Em termos funcionais, o livro, editado em 1984, serviu como exercício para o Nobel da Literatura poder retratar um Portugal a experienciar o seu Estado Novo, o seu nacionalismo (confundido com patriotismo) que ao contrário da desinformação hoje chegada a nós por parte da nossa educação, encontrava-se longe do dito apartidarismo durante a Segunda Guerra Mundial. Esse longo quadro de época preencheu as páginas de uma história insólita de um heterónimo que ganha vida acima do seu criador. Aqui, a “criatura” dá-se pelo nome de Ricardo Reis, uma das criações de Fernando Pessoa e a qual, a não possuir um digno obituário, Saramago encarrega-se de tal tarefa, ao mesmo tempo que a subverte num delicioso paradoxo.

Quanto ao filme, Botelho prometeu um tom de fidelidade para com os escritos e sobretudo na ilustração do Portugal degradante, cinzento e chuvoso de outrora, que, segundo o próprio, aproxima-se dos tempos atuais.

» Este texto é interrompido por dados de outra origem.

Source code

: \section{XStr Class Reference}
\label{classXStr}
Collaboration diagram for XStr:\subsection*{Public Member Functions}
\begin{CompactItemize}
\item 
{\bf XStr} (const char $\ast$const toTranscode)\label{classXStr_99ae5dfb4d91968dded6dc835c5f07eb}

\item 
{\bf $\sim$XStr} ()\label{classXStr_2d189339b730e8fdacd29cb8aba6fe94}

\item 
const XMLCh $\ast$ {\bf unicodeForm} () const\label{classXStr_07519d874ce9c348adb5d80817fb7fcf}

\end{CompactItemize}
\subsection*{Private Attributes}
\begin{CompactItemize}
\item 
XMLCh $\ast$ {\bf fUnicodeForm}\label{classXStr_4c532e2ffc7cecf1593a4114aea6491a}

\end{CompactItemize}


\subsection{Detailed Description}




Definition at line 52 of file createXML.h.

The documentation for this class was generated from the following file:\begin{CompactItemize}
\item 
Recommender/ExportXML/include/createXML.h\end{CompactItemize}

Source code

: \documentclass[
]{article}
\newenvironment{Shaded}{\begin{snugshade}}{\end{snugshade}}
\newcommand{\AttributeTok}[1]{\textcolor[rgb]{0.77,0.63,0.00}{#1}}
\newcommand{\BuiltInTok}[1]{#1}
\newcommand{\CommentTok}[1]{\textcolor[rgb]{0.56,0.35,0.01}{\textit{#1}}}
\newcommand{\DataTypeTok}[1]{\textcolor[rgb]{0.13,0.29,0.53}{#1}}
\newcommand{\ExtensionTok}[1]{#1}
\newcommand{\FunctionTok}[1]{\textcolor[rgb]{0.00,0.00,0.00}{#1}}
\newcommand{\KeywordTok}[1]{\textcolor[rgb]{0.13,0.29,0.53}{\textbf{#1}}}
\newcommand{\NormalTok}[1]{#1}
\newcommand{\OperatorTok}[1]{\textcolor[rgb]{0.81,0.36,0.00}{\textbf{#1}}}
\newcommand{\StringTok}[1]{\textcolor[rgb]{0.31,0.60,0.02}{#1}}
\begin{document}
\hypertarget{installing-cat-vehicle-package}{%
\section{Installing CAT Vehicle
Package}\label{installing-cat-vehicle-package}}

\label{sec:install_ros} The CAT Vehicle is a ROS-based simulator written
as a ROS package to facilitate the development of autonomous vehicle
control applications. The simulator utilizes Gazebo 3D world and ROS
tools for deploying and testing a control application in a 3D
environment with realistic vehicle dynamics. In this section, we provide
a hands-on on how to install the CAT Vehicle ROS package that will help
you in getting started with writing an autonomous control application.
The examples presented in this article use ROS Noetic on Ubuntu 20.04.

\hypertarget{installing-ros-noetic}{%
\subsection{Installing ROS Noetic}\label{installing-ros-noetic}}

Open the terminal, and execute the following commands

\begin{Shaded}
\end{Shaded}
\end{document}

Banhado em tons cinzentos, fotografia, essa, que realça a negritude deste enclausuramento que se dá pelo nome de país, embarcamos ao mesmo tempo com Ricardo Reis (interpretado pelo veterano Chico Diaz) no porto de Lisboa, após anos e anos residido no Brasil. De volta à sua terra natal, o nosso protagonista assume-se como um indiferente politizado, cuja essa consciência é despertada através da carnalidade de Lídia (Catarina Wallenstein), a camareira do hotel onde se encontra hospedado, a Ofélia possível, visto que a projetada encontra-se em Marcenda (Victoria Guerra), jovem de classe alta com a particularidade de ter o braço esquerda paralisado, e o qual recusa o seu amor.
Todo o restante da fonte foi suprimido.